Dari Salman bin ‘Amr radhiyallahu ‘anhu, dari Nabiyullah
Muhammad Shallallahu ‘alaihi wa sallam, beliau berkata:
“Shadaqah kepada orang miskin itu
satu shadaqah. Dan shadaqah kepada kerabat itu dua shadaqah; shadaqah dan
penyambung silaturahim.” (HR.
At-Tirmidzi no. 685, Abu Dawud no. 2335, An-Nasa`I 5/92, Ibnu Majah no. 1844. At-Tirmidzi mengatakan hadits ini hasan. Ibnu Hibban
menshahihkannya)
3. Orang yang
menyambung tali silaturahim akan dilapangkan rizkinya dan dipanjangkan umurnya.

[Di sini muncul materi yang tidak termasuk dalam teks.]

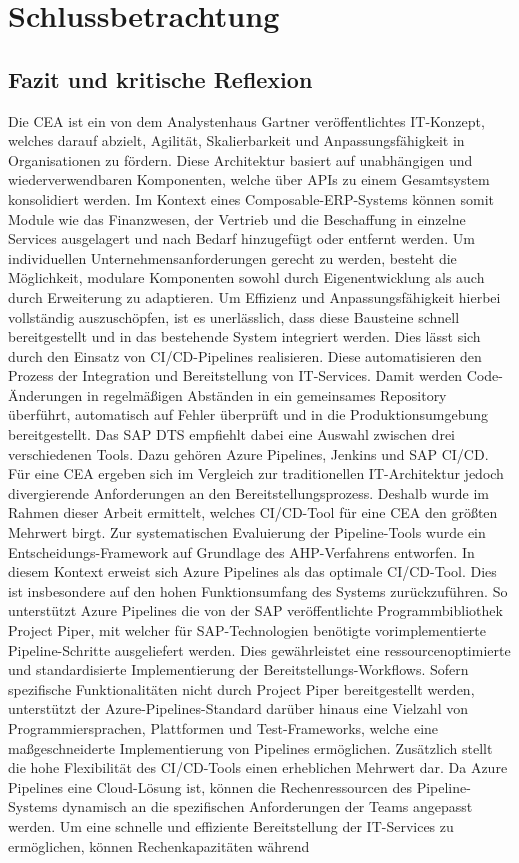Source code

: \section{Schlussbetrachtung}

\subsection{Fazit und kritische Reflexion}
Die CEA ist ein von dem Analystenhaus Gartner veröffentlichtes IT-Konzept, welches darauf abzielt, Agilität, Skalierbarkeit und Anpassungsfähigkeit in Organisationen zu fördern. Diese Architektur basiert auf unabhängigen und wiederverwendbaren Komponenten, welche über APIs zu einem Gesamtsystem konsolidiert werden. Im Kontext eines Composable-ERP-Systems können somit Module wie das Finanzwesen, der Vertrieb und die Beschaffung in einzelne Services ausgelagert und nach Bedarf hinzugefügt oder entfernt werden. Um individuellen Unternehmensanforderungen gerecht zu werden, besteht die Möglichkeit, modulare Komponenten sowohl durch Eigenentwicklung als auch durch Erweiterung zu adaptieren. Um Effizienz und Anpassungsfähigkeit hierbei vollständig auszuschöpfen, ist es unerlässlich, dass diese Bausteine schnell bereitgestellt und in das bestehende System integriert werden. Dies lässt sich durch den Einsatz von CI/CD-Pipelines realisieren. Diese automatisieren den Prozess der Integration und Bereitstellung von IT-Services. Damit werden Code-Änderungen in regelmäßigen Abständen in ein gemeinsames Repository überführt, automatisch auf Fehler überprüft und in die Produktionsumgebung bereitgestellt. Das SAP DTS empfiehlt dabei eine Auswahl zwischen drei verschiedenen Tools. Dazu gehören Azure Pipelines, Jenkins und SAP CI/CD.\\ Für eine CEA ergeben sich im Vergleich zur traditionellen IT-Architektur jedoch divergierende Anforderungen an den Bereitstellungsprozess. Deshalb wurde im Rahmen dieser Arbeit ermittelt, welches CI/CD-Tool für eine CEA den größten Mehrwert birgt. Zur systematischen Evaluierung der Pipeline-Tools wurde ein Entschei\-dungs-Framework auf Grundlage des AHP-Verfahrens entworfen. In diesem Kontext erweist sich Azure Pipelines als das optimale CI/CD-Tool. Dies ist insbesondere auf den hohen Funktionsumfang des Systems zurückzuführen. So unterstützt Azure Pipelines die von der SAP veröffentlichte Programmbibliothek Project Piper, mit welcher für SAP-Technologien benötigte vorimplementierte Pipeline-Schritte ausgeliefert werden. Dies gewährleistet eine ressourcenoptimierte und standardisierte Implementierung der Bereitstellungs-Workflows. Sofern spezifische Funktionalitäten nicht durch Project Piper bereitgestellt werden, unterstützt der Azure-Pipelines-Standard darüber hinaus eine Vielzahl von Programmiersprachen, Plattformen und Test-Frameworks, welche eine maßgeschneiderte Implementierung von Pipelines ermöglichen. Zusätzlich stellt die hohe Flexibilität des CI/CD-Tools einen erheblichen Mehrwert dar. Da Azure Pipelines eine Cloud-Lösung ist, können die Rechenressourcen des Pipeline-Systems dynamisch an die spezifischen Anforderungen der Teams angepasst werden. Um eine schnelle und effiziente Bereitstellung der IT-Services zu ermöglichen, können Rechenkapazitäten während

Dari Anas radhiyallahu ‘anhu, bahwa Rasulullah Shallallahu
‘alaihi wa sallam bersabda:
“Siapa yang ingin dilapangkan
rizkinya dan dipanjangkan umurnya, hendaknya ia menyambung tali silaturahimnya.” (HR. Al-Bukhari 10/348, Muslim no. 2558, Abu Dawud no. 1693)
Tarhib (Ancaman)
Di samping janji-janji, syariat juga melengkapi perintah untuk
bersilaturahim dengan ancaman-ancaman keras bagi yang memutuskannya. Di antara
ancaman-ancaman tersebut adalah:
1. Laknat Allah Subhanahu wa Ta’ala dan tempat
kembali yang buruk (neraka) bagi yang memutus tali silaturahim
Allah Subhanahu wa Ta’ala mengatakan dalam surat
Ar-Ra’d ayat 25:
“Orang-orang yang merusak janji
Allah setelah diikrarkan dengan teguh dan memutuskan apa-apa yang Allah
perintahkan supaya dihubungkan dan mengadakan kerusakan di bumi, orang-orang
itulah yang memperoleh kutukan dan bagi mereka tempat kediaman yang buruk (Jahannam).”

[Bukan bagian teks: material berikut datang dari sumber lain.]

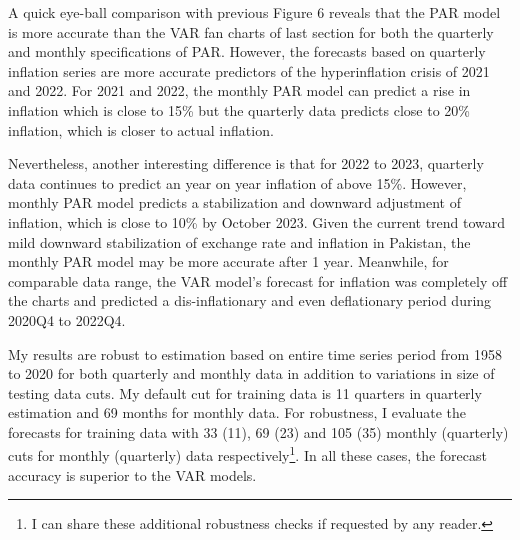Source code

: \documentclass[12pt]{article}
\newcommand{\1}{\mathbbm 1}
\begin{document}
		
		
		
		
		
		
		
		
		A quick eye-ball comparison with previous Figure 6 reveals that the PAR model is more accurate than the VAR fan charts of last section for both the quarterly and monthly specifications of PAR. However, the forecasts based on quarterly inflation series are more accurate predictors of the hyperinflation crisis of 2021 and 2022. For 2021 and 2022, the monthly PAR model can predict a rise in inflation which is close to 15\% but the quarterly data predicts close to 20\% inflation, which is closer to actual inflation. 
		
		Nevertheless, another interesting difference is that for 2022 to 2023, quarterly data continues to predict an year on year inflation of above 15\%. However, monthly PAR model predicts a stabilization and downward adjustment of inflation, which is close to 10\% by October 2023. Given the current trend toward mild downward stabilization of exchange rate and inflation in Pakistan, the monthly PAR model may be more accurate after 1 year. Meanwhile, for comparable data range, the VAR model's forecast for inflation was completely off the charts and predicted a dis-inflationary and even deflationary period during 2020Q4 to 2022Q4.
		
		My results are robust to estimation based on entire time series period from 1958 to 2020 for both quarterly and monthly data in addition to variations in size of testing data cuts. My default cut for training data is 11 quarters in quarterly estimation and 69 months for monthly data. For robustness, I evaluate the forecasts for training data with 33 (11), 69 (23) and 105 (35) monthly (quarterly) cuts for monthly (quarterly) data respectively\footnote{I can share these additional robustness checks if requested by any reader.}. In all these cases, the forecast accuracy is superior to the VAR models.
		
		
		
		
		
		
		
		
		
		
		
		
		
		
		
		
		
		
		
		
		
	
		
		
		
\end{document}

Hal ini ditegaskan oleh Rasulullah Shallallahu ‘alaihi wa sallam sebagaimana dalam
hadits dari Abu Muhammad Jubair bin Muth’im radhiyallahu ‘anhu, bahwa beliauShallallahu
‘alaihi wa sallam bersabda:
“Tidak akan masuk surga, orang
yang memutuskan.”
Sufyan
Ats-Tsauri rahimahullahu mengatakan dalam
riwayatnya: “Maksudnya, orang yang memutuskan tali
silaturahim.” (HR. Al-Bukhari 10/347 dan Muslim no. 2556)
2. Dijadikan
buta dan tuli
Allah Subhanahu wa Ta’ala berfirman:
“Maka apakah kiranya jika kamu
berkuasa kamu akan membuat kerusakan di muka bumi dan memutuskan silaturahim
kalian? Mereka itulah orang-orang yang dilaknati Allah dan ditulikan-Nya
telinga mereka dan dibutakan-Nya penglihatan mereka.” (Muhammad: 22-23)
Ayat ini merupakan ancaman bagi orang yang memutuskan tali silaturahim,
sebagaimana dijelaskan oleh Rasulullah Shallallahu ‘alaihi wa sallam dalam
hadits dari Abdullah bin Mas’ud radhiyallahu ‘anhu, beliau Shallallahu
‘alaihi wa sallambersabda:
“Sesungguhnya Allah menciptakan
makhluk. Setelah selesai dari mereka, berdirilah Ar-Rahim (rahim) dan
mengatakan: ‘Inilah kedudukan (makhluk) yang minta perlindungan kepada-Mu dari
diputus hubungan.’ Allah mengatakan: ‘Ya. Tidakkah engkau puas (bahwa) Aku akan
menyambung siapa yang menyambungmu, dan memutus siapa yang memutusmu?’ Ar-Rahim
mengatakan: ‘Ya.’ Allah menyatakan: ‘Itu bagimu’.”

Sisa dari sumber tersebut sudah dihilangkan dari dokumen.